DATASET RECORDS =>
***

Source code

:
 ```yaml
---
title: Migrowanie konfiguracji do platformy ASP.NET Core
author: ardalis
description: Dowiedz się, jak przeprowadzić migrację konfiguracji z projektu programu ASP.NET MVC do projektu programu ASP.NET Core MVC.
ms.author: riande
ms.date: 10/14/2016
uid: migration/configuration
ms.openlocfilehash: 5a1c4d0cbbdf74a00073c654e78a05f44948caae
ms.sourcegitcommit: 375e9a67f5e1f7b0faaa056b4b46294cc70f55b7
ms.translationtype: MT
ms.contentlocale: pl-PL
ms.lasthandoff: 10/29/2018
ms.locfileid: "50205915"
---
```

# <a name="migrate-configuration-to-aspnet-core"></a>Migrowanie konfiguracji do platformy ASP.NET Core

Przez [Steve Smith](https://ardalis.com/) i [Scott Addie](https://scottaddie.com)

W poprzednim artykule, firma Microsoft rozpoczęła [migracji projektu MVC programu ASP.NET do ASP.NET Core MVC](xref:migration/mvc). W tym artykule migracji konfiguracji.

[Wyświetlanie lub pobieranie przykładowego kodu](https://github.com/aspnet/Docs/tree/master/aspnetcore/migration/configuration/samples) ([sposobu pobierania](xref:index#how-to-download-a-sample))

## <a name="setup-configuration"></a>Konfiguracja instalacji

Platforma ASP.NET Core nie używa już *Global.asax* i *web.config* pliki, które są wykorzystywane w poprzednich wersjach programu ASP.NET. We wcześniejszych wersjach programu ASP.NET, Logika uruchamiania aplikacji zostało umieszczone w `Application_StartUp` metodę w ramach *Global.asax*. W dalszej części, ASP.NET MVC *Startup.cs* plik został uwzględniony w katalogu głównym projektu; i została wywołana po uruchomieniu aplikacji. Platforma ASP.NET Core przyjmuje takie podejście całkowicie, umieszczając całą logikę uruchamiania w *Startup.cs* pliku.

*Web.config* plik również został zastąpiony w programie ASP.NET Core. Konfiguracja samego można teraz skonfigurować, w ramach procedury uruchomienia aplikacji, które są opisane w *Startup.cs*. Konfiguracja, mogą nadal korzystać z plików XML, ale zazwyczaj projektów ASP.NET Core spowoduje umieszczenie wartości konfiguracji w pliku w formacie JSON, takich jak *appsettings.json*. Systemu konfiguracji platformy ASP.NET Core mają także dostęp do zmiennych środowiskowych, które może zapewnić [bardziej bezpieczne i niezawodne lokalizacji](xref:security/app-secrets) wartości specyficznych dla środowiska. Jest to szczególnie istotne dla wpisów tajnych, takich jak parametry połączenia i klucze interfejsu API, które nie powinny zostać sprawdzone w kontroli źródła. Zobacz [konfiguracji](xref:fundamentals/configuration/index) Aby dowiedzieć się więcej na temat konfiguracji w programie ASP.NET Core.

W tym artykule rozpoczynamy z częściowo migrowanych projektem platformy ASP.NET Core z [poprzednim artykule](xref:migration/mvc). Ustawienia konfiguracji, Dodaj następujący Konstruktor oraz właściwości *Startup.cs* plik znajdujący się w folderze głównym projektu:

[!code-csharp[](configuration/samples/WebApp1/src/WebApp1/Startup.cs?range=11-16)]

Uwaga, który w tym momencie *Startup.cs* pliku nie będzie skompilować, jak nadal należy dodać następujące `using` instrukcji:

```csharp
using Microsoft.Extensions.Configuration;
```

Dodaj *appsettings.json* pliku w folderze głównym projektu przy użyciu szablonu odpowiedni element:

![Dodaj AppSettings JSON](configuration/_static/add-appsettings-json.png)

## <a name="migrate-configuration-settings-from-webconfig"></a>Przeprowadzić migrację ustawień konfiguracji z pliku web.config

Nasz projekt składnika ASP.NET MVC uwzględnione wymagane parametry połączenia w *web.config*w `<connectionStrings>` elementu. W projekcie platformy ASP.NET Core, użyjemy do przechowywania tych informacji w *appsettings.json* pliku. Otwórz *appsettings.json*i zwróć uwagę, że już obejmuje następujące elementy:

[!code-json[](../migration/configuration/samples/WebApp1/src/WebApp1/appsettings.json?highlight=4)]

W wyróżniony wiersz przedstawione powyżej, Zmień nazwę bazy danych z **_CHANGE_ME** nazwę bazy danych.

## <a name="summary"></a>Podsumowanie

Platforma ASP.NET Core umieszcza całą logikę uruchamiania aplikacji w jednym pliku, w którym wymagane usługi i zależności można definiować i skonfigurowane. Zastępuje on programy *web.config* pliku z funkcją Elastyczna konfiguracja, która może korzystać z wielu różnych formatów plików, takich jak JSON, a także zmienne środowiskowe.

***

Copy the listing in full, and keep every word exactly as it is.

Source code

:
 ```yaml
---
title: Migrowanie konfiguracji do platformy ASP.NET Core
author: ardalis
description: Dowiedz się, jak przeprowadzić migrację konfiguracji z projektu programu ASP.NET MVC do projektu programu ASP.NET Core MVC.
ms.author: riande
ms.date: 10/14/2016
uid: migration/configuration
ms.openlocfilehash: 5a1c4d0cbbdf74a00073c654e78a05f44948caae
ms.sourcegitcommit: 375e9a67f5e1f7b0faaa056b4b46294cc70f55b7
ms.translationtype: MT
ms.contentlocale: pl-PL
ms.lasthandoff: 10/29/2018
ms.locfileid: "50205915"
---
```

# <a name="migrate-configuration-to-aspnet-core"></a>Migrowanie konfiguracji do platformy ASP.NET Core

Przez [Steve Smith](https://ardalis.com/) i [Scott Addie](https://scottaddie.com)

W poprzednim artykule, firma Microsoft rozpoczęła [migracji projektu MVC programu ASP.NET do ASP.NET Core MVC](xref:migration/mvc). W tym artykule migracji konfiguracji.

[Wyświetlanie lub pobieranie przykładowego kodu](https://github.com/aspnet/Docs/tree/master/aspnetcore/migration/configuration/samples) ([sposobu pobierania](xref:index#how-to-download-a-sample))

## <a name="setup-configuration"></a>Konfiguracja instalacji

Platforma ASP.NET Core nie używa już *Global.asax* i *web.config* pliki, które są wykorzystywane w poprzednich wersjach programu ASP.NET. We wcześniejszych wersjach programu ASP.NET, Logika uruchamiania aplikacji zostało umieszczone w `Application_StartUp` metodę w ramach *Global.asax*. W dalszej części, ASP.NET MVC *Startup.cs* plik został uwzględniony w katalogu głównym projektu; i została wywołana po uruchomieniu aplikacji. Platforma ASP.NET Core przyjmuje takie podejście całkowicie, umieszczając całą logikę uruchamiania w *Startup.cs* pliku.

*Web.config* plik również został zastąpiony w programie ASP.NET Core. Konfiguracja samego można teraz skonfigurować, w ramach procedury uruchomienia aplikacji, które są opisane w *Startup.cs*. Konfiguracja, mogą nadal korzystać z plików XML, ale zazwyczaj projektów ASP.NET Core spowoduje umieszczenie wartości konfiguracji w pliku w formacie JSON, takich jak *appsettings.json*. Systemu konfiguracji platformy ASP.NET Core mają także dostęp do zmiennych środowiskowych, które może zapewnić [bardziej bezpieczne i niezawodne lokalizacji](xref:security/app-secrets) wartości specyficznych dla środowiska. Jest to szczególnie istotne dla wpisów tajnych, takich jak parametry połączenia i klucze interfejsu API, które nie powinny zostać sprawdzone w kontroli źródła. Zobacz [konfiguracji](xref:fundamentals/configuration/index) Aby dowiedzieć się więcej na temat konfiguracji w programie ASP.NET Core.

W tym artykule rozpoczynamy z częściowo migrowanych projektem platformy ASP.NET Core z [poprzednim artykule](xref:migration/mvc). Ustawienia konfiguracji, Dodaj następujący Konstruktor oraz właściwości *Startup.cs* plik znajdujący się w folderze głównym projektu:

[!code-csharp[](configuration/samples/WebApp1/src/WebApp1/Startup.cs?range=11-16)]

Uwaga, który w tym momencie *Startup.cs* pliku nie będzie skompilować, jak nadal należy dodać następujące `using` instrukcji:

```csharp
using Microsoft.Extensions.Configuration;
```

Dodaj *appsettings.json* pliku w folderze głównym projektu przy użyciu szablonu odpowiedni element:

![Dodaj AppSettings JSON](configuration/_static/add-appsettings-json.png)

## <a name="migrate-configuration-settings-from-webconfig"></a>Przeprowadzić migrację ustawień konfiguracji z pliku web.config

Nasz projekt składnika ASP.NET MVC uwzględnione wymagane parametry połączenia w *web.config*w `<connectionStrings>` elementu. W projekcie platformy ASP.NET Core, użyjemy do przechowywania tych informacji w *appsettings.json* pliku. Otwórz *appsettings.json*i zwróć uwagę, że już obejmuje następujące elementy:

[!code-json[](../migration/configuration/samples/WebApp1/src/WebApp1/appsettings.json?highlight=4)]

W wyróżniony wiersz przedstawione powyżej, Zmień nazwę bazy danych z **_CHANGE_ME** nazwę bazy danych.

## <a name="summary"></a>Podsumowanie

Platforma ASP.NET Core umieszcza całą logikę uruchamiania aplikacji w jednym pliku, w którym wymagane usługi i zależności można definiować i skonfigurowane. Zastępuje on programy *web.config* pliku z funkcją Elastyczna konfiguracja, która może korzystać z wielu różnych formatów plików, takich jak JSON, a także zmienne środowiskowe.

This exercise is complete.